When deciding how much to take or how long to take it don’t give all your power away in one fell swoop. Consider the fact that they may break the rules again, as well as the child’s age. Very young children 3 to 5 years old are not yet able to intellectually relate being “grounded” with behavior from the previous day or week. For them it is better to take away something immediately, utilize timeout (one minute per year of age), or take away a toy, an activity or your attention. It is extremely important that you not confuse yourself by being overly emotional when delivering a consequence. When you are angry you may give more consequence than what you intended. As children get older they are able to link the consequence with the behavior. This skill is not as tied to chronological age as you might think. Some children at six are better able to think this way than a child of eight.
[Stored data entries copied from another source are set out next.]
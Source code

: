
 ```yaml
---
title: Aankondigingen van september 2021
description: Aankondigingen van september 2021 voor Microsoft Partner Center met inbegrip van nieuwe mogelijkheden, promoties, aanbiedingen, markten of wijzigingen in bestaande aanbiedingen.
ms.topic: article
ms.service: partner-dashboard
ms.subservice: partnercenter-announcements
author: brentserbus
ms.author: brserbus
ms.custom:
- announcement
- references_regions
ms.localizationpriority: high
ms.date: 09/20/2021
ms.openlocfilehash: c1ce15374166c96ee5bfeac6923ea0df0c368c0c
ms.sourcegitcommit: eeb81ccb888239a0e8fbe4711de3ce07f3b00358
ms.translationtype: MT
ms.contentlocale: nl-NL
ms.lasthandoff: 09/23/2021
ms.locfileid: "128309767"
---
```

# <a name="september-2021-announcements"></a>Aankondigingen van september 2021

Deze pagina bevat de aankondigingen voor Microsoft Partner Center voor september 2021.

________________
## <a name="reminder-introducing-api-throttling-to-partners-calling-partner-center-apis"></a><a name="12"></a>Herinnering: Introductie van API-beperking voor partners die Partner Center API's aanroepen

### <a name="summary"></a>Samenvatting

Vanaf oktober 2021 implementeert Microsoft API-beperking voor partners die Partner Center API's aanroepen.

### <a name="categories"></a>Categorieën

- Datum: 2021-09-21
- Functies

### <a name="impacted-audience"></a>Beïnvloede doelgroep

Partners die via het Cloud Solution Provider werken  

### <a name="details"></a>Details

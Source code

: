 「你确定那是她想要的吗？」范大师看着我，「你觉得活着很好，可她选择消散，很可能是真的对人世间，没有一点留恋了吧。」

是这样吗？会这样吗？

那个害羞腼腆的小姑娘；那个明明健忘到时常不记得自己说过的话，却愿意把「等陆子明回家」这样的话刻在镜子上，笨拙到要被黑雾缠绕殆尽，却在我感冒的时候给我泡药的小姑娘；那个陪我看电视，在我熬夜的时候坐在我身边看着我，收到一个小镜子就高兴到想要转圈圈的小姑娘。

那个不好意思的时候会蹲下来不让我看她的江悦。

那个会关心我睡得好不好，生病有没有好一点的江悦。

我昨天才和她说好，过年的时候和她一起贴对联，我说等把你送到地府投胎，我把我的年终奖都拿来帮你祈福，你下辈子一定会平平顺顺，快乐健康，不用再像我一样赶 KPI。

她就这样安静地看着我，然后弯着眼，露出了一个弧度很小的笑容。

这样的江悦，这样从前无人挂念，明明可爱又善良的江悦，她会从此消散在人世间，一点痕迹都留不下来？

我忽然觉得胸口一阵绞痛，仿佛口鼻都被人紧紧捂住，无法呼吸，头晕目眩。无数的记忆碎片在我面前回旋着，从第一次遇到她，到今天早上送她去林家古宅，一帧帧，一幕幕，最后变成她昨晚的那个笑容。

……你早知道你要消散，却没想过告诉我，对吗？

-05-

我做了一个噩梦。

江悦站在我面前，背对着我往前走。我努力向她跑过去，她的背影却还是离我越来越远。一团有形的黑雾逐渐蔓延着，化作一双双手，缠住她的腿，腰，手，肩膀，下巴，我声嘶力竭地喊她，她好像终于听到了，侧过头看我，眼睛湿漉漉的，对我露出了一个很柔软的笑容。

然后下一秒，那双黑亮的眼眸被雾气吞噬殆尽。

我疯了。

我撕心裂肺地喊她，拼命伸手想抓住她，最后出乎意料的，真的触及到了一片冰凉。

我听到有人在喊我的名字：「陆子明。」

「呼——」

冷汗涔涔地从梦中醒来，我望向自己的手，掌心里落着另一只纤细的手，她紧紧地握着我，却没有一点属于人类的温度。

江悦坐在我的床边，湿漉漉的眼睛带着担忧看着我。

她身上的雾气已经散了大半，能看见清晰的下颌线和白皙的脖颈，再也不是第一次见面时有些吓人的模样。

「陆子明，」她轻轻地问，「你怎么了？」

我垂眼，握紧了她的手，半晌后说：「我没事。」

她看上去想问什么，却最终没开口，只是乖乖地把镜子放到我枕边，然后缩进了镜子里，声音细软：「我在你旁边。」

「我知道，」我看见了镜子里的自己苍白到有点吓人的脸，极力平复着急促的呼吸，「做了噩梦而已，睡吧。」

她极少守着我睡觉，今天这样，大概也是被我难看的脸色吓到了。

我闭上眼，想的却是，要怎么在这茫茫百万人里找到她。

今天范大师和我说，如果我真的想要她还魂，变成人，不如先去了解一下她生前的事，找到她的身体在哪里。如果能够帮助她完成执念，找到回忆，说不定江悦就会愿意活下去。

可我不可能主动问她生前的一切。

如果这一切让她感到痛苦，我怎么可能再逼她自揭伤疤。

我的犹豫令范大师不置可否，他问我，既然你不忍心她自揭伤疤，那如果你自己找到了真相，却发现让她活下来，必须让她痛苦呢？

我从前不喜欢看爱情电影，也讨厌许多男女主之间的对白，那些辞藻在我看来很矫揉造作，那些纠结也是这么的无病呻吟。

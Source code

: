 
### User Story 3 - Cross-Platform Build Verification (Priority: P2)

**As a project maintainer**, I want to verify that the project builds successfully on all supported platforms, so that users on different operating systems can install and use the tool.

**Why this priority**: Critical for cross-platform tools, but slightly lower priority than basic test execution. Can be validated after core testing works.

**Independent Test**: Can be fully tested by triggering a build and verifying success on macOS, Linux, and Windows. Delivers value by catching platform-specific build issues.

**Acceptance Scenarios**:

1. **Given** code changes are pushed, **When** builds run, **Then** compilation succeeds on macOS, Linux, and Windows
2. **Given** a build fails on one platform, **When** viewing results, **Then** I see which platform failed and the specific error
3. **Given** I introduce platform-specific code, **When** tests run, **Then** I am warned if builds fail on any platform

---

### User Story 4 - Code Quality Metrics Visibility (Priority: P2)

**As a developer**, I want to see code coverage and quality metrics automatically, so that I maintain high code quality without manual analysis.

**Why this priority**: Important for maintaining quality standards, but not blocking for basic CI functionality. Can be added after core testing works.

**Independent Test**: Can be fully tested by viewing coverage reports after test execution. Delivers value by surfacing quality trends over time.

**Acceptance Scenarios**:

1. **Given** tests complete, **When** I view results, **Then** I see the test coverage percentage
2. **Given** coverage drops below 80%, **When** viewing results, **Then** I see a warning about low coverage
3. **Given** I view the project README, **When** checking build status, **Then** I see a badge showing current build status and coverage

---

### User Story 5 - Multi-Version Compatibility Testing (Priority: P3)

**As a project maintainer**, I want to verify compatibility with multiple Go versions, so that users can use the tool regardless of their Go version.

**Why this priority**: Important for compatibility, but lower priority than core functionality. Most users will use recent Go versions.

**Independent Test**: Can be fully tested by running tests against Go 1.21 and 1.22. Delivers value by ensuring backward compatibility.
Consider your child’s specific temperament, intellectual, and emotional abilities when considering a consequence. When it comes to teens, the thought often follows that there should be more freedom and less instruction. It would be better to have more discussion and allow teens to be a part of the decision process so they can learn how to make an appropriate decision, seeing the situation from all angles. They will have the rest of their lives to make decisions on their own. This is the time to teach them by allowing them to have input. This does not mean that you would do what they want, but that you listen to what they have to say and explain in detail how and why you came to your decision. They may not always like your decision but they will not be able to say you didn’t listen.
Although there is no foolproof parenting method being calm clear and consistent will help you parent more peacefully.